→ Required action
Send back all of the data, word for word.

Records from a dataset
┏━━

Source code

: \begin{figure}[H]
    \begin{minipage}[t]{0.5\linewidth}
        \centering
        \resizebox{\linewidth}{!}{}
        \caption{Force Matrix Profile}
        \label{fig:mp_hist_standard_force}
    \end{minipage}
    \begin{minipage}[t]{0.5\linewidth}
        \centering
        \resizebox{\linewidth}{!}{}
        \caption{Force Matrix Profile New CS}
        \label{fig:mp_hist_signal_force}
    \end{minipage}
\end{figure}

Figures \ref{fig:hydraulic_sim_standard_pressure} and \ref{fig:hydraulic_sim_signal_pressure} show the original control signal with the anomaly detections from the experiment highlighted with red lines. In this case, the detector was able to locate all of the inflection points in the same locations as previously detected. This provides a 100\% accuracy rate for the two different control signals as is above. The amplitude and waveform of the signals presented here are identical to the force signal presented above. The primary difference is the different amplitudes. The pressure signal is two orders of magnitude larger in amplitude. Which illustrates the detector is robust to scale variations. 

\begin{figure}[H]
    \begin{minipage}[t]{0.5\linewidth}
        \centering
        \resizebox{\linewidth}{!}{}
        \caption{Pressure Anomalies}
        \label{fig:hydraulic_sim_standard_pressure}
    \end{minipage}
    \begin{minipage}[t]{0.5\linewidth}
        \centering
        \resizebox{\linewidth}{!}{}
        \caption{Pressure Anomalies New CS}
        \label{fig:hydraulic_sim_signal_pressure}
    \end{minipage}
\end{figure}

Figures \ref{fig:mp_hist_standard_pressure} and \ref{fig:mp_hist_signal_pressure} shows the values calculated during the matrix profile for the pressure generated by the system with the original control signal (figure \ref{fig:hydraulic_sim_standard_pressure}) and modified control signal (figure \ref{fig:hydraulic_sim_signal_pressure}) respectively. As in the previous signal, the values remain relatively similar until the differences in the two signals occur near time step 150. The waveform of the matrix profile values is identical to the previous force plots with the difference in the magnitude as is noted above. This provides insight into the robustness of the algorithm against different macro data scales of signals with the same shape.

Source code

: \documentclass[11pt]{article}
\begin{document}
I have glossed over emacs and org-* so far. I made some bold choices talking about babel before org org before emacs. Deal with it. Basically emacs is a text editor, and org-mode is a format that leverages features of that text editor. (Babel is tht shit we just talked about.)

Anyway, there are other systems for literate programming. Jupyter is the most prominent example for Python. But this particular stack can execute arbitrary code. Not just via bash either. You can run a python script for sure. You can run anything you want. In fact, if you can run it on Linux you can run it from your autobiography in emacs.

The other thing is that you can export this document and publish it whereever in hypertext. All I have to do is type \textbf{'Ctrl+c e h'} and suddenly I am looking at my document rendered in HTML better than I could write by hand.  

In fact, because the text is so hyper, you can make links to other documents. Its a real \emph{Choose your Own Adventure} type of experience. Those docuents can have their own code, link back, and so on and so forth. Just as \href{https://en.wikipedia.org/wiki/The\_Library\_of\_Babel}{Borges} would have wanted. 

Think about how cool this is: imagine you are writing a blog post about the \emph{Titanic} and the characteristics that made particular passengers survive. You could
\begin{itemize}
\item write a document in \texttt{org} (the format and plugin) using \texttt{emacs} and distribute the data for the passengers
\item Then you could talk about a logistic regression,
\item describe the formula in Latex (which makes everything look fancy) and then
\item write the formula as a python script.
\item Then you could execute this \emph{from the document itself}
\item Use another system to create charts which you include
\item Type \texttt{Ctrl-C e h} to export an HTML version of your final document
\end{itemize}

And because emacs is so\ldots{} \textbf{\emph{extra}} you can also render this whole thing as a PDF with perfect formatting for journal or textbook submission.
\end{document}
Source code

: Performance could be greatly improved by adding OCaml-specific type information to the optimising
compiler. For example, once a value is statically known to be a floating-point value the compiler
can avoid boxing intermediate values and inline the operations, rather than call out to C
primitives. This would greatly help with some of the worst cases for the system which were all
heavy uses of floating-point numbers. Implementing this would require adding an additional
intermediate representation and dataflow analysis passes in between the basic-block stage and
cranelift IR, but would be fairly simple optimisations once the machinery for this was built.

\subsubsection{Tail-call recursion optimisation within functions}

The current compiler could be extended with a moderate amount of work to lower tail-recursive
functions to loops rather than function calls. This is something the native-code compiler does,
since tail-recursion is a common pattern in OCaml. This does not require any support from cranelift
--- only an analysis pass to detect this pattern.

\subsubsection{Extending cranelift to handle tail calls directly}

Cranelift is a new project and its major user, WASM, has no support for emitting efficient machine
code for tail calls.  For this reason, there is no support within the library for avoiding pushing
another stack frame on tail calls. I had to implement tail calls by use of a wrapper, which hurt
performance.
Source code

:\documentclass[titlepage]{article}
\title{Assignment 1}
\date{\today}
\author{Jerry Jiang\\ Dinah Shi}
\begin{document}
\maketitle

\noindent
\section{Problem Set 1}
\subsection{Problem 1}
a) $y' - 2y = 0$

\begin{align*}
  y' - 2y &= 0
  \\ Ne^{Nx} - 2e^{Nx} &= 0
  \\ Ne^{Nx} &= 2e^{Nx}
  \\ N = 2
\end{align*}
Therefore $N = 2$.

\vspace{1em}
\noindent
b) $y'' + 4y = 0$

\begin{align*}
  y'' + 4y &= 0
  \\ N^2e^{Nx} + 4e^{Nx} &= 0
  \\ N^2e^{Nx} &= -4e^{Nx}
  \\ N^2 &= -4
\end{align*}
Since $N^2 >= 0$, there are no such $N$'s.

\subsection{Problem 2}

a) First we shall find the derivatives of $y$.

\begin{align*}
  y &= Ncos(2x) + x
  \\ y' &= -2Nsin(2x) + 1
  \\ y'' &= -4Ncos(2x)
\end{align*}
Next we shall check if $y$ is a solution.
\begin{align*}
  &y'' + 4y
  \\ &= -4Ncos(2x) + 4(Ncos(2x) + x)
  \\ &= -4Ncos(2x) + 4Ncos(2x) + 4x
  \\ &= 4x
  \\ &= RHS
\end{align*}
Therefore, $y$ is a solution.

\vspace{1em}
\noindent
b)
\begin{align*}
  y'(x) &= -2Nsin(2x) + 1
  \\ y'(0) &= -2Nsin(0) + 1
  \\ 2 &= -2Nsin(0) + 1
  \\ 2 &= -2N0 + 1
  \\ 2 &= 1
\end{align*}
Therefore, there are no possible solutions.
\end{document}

┗━━

→ Answer
Source code

: \begin{figure}[H]
    \begin{minipage}[t]{0.5\linewidth}
        \centering
        \resizebox{\linewidth}{!}{}
        \caption{Force Matrix Profile}
        \label{fig:mp_hist_standard_force}
    \end{minipage}
    \begin{minipage}[t]{0.5\linewidth}
        \centering
        \resizebox{\linewidth}{!}{}
        \caption{Force Matrix Profile New CS}
        \label{fig:mp_hist_signal_force}
    \end{minipage}
\end{figure}

Figures \ref{fig:hydraulic_sim_standard_pressure} and \ref{fig:hydraulic_sim_signal_pressure} show the original control signal with the anomaly detections from the experiment highlighted with red lines. In this case, the detector was able to locate all of the inflection points in the same locations as previously detected. This provides a 100\% accuracy rate for the two different control signals as is above. The amplitude and waveform of the signals presented here are identical to the force signal presented above. The primary difference is the different amplitudes. The pressure signal is two orders of magnitude larger in amplitude. Which illustrates the detector is robust to scale variations. 

\begin{figure}[H]
    \begin{minipage}[t]{0.5\linewidth}
        \centering
        \resizebox{\linewidth}{!}{}
        \caption{Pressure Anomalies}
        \label{fig:hydraulic_sim_standard_pressure}
    \end{minipage}
    \begin{minipage}[t]{0.5\linewidth}
        \centering
        \resizebox{\linewidth}{!}{}
        \caption{Pressure Anomalies New CS}
        \label{fig:hydraulic_sim_signal_pressure}
    \end{minipage}
\end{figure}

Figures \ref{fig:mp_hist_standard_pressure} and \ref{fig:mp_hist_signal_pressure} shows the values calculated during the matrix profile for the pressure generated by the system with the original control signal (figure \ref{fig:hydraulic_sim_standard_pressure}) and modified control signal (figure \ref{fig:hydraulic_sim_signal_pressure}) respectively. As in the previous signal, the values remain relatively similar until the differences in the two signals occur near time step 150. The waveform of the matrix profile values is identical to the previous force plots with the difference in the magnitude as is noted above. This provides insight into the robustness of the algorithm against different macro data scales of signals with the same shape.

Source code

: \documentclass[11pt]{article}
\begin{document}
I have glossed over emacs and org-* so far. I made some bold choices talking about babel before org org before emacs. Deal with it. Basically emacs is a text editor, and org-mode is a format that leverages features of that text editor. (Babel is tht shit we just talked about.)

Anyway, there are other systems for literate programming. Jupyter is the most prominent example for Python. But this particular stack can execute arbitrary code. Not just via bash either. You can run a python script for sure. You can run anything you want. In fact, if you can run it on Linux you can run it from your autobiography in emacs.

The other thing is that you can export this document and publish it whereever in hypertext. All I have to do is type \textbf{'Ctrl+c e h'} and suddenly I am looking at my document rendered in HTML better than I could write by hand.  

In fact, because the text is so hyper, you can make links to other documents. Its a real \emph{Choose your Own Adventure} type of experience. Those docuents can have their own code, link back, and so on and so forth. Just as \href{https://en.wikipedia.org/wiki/The\_Library\_of\_Babel}{Borges} would have wanted. 

Think about how cool this is: imagine you are writing a blog post about the \emph{Titanic} and the characteristics that made particular passengers survive. You could
\begin{itemize}
\item write a document in \texttt{org} (the format and plugin) using \texttt{emacs} and distribute the data for the passengers
\item Then you could talk about a logistic regression,
\item describe the formula in Latex (which makes everything look fancy) and then
\item write the formula as a python script.
\item Then you could execute this \emph{from the document itself}
\item Use another system to create charts which you include
\item Type \texttt{Ctrl-C e h} to export an HTML version of your final document
\end{itemize}

And because emacs is so\ldots{} \textbf{\emph{extra}} you can also render this whole thing as a PDF with perfect formatting for journal or textbook submission.
\end{document}
Source code

: Performance could be greatly improved by adding OCaml-specific type information to the optimising
compiler. For example, once a value is statically known to be a floating-point value the compiler
can avoid boxing intermediate values and inline the operations, rather than call out to C
primitives. This would greatly help with some of the worst cases for the system which were all
heavy uses of floating-point numbers. Implementing this would require adding an additional
intermediate representation and dataflow analysis passes in between the basic-block stage and
cranelift IR, but would be fairly simple optimisations once the machinery for this was built.

\subsubsection{Tail-call recursion optimisation within functions}

The current compiler could be extended with a moderate amount of work to lower tail-recursive
functions to loops rather than function calls. This is something the native-code compiler does,
since tail-recursion is a common pattern in OCaml. This does not require any support from cranelift
--- only an analysis pass to detect this pattern.

\subsubsection{Extending cranelift to handle tail calls directly}

Cranelift is a new project and its major user, WASM, has no support for emitting efficient machine
code for tail calls.  For this reason, there is no support within the library for avoiding pushing
another stack frame on tail calls. I had to implement tail calls by use of a wrapper, which hurt
performance.
Source code

:\documentclass[titlepage]{article}
\title{Assignment 1}
\date{\today}
\author{Jerry Jiang\\ Dinah Shi}
\begin{document}
\maketitle

\noindent
\section{Problem Set 1}
\subsection{Problem 1}
a) $y' - 2y = 0$

\begin{align*}
  y' - 2y &= 0
  \\ Ne^{Nx} - 2e^{Nx} &= 0
  \\ Ne^{Nx} &= 2e^{Nx}
  \\ N = 2
\end{align*}
Therefore $N = 2$.

\vspace{1em}
\noindent
b) $y'' + 4y = 0$

\begin{align*}
  y'' + 4y &= 0
  \\ N^2e^{Nx} + 4e^{Nx} &= 0
  \\ N^2e^{Nx} &= -4e^{Nx}
  \\ N^2 &= -4
\end{align*}
Since $N^2 >= 0$, there are no such $N$'s.

\subsection{Problem 2}

a) First we shall find the derivatives of $y$.

\begin{align*}
  y &= Ncos(2x) + x
  \\ y' &= -2Nsin(2x) + 1
  \\ y'' &= -4Ncos(2x)
\end{align*}
Next we shall check if $y$ is a solution.
\begin{align*}
  &y'' + 4y
  \\ &= -4Ncos(2x) + 4(Ncos(2x) + x)
  \\ &= -4Ncos(2x) + 4Ncos(2x) + 4x
  \\ &= 4x
  \\ &= RHS
\end{align*}
Therefore, $y$ is a solution.

\vspace{1em}
\noindent
b)
\begin{align*}
  y'(x) &= -2Nsin(2x) + 1
  \\ y'(0) &= -2Nsin(0) + 1
  \\ 2 &= -2Nsin(0) + 1
  \\ 2 &= -2N0 + 1
  \\ 2 &= 1
\end{align*}
Therefore, there are no possible solutions.
\end{document}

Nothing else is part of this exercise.